Murder is against the law. Yet murders still happen every day. We need laws as a deterrent, of that I have no doubt. But how much better would the world be if people just knew murder was never justified and lived without ever considering it a possibility?
Call it brainwashing if you wish, but I believe it works. Our oldest daughter Elizabeth will tell you that she thought every child had to go to college. She was in high school before she heard otherwise. She was shocked and disappointed for her classmates who talked about dropping out. Crystal and I had always told her and her sisters what would happen “WHEN” they went to college. It would be a great adventure and give them many possibilities for their futures.

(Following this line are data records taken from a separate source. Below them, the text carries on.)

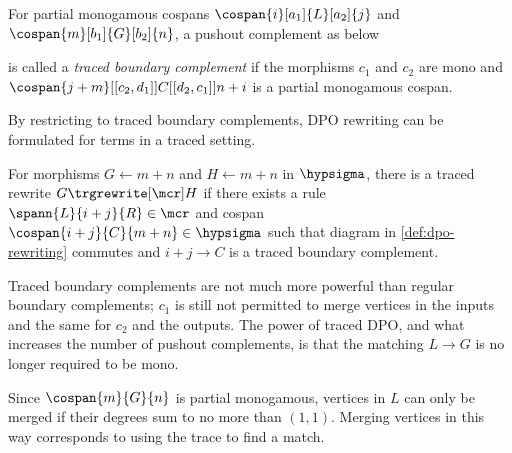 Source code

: \begin{definition}
    \label{def:traced-boundary-complement}
    For partial monogamous cospans \(
    \cospan{i}[a_1]{L}[a_2]{j}
    \) and \(
    \cospan{m}[b_1]{G}[b_2]{n}
    \), a pushout complement as below
    \begin{center}
    \end{center}
    is called a \emph{traced boundary complement} if the morphisms \(c_1\) and
    \(c_2\) are mono and \(
    \cospan{j + m}[[c_2,d_1]]{C}[[d_2,c_1]]{n + i}
    \) is a partial monogamous cospan.
\end{definition}

By restricting to traced boundary complements, DPO rewriting can be formulated
for terms in a traced setting.

\begin{definition}
    For morphisms \(G \leftarrow m + n\) and \(H \leftarrow m + n\) in
    \(\hypsigma\), there is a traced rewrite \(G \trgrewrite[\mcr] H\) if there
    exists a rule \(
    \spann{L}{i + j}{R} \in \mcr
    \) and cospan \(
    \cospan{i + j}{C}{m + n} \in \hypsigma
    \) such that diagram in \cref{def:dpo-rewriting} commutes and \(i + j \to C\)
    is a traced boundary complement.
\end{definition}

Traced boundary complements are not much more powerful than regular boundary
complements; \(c_1\) is still not permitted to merge vertices in the inputs and
the same for \(c_2\) and the outputs.
The power of traced DPO, and what increases the number of pushout
complements, is that the matching \(L \to G\) is no longer required to be mono.

Since \(\cospan{m}{G}{n}\) is partial monogamous, vertices
in \(L\) can only be merged if their degrees sum to no more than \((1,1)\).
Merging vertices in this way corresponds to using the trace to find a match.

Similarly, I believe the best solution to today’s harassment problems lies in the homes. As I grew up, our home wasn’t perfect. There were disagreements, and arguments, some at elevated volumes. However, my dad still opened doors for my mom. I also do not recall him ever raising his hand to my mom. I was told to always respect my elders and all women.
Crystal will tell you that the first time she noticed me at a fraternity function, I was with another woman. I got her punch, opened her door, and helped her onto the wagon (it was a hay ride). I learned respect at home. I never considered any other way.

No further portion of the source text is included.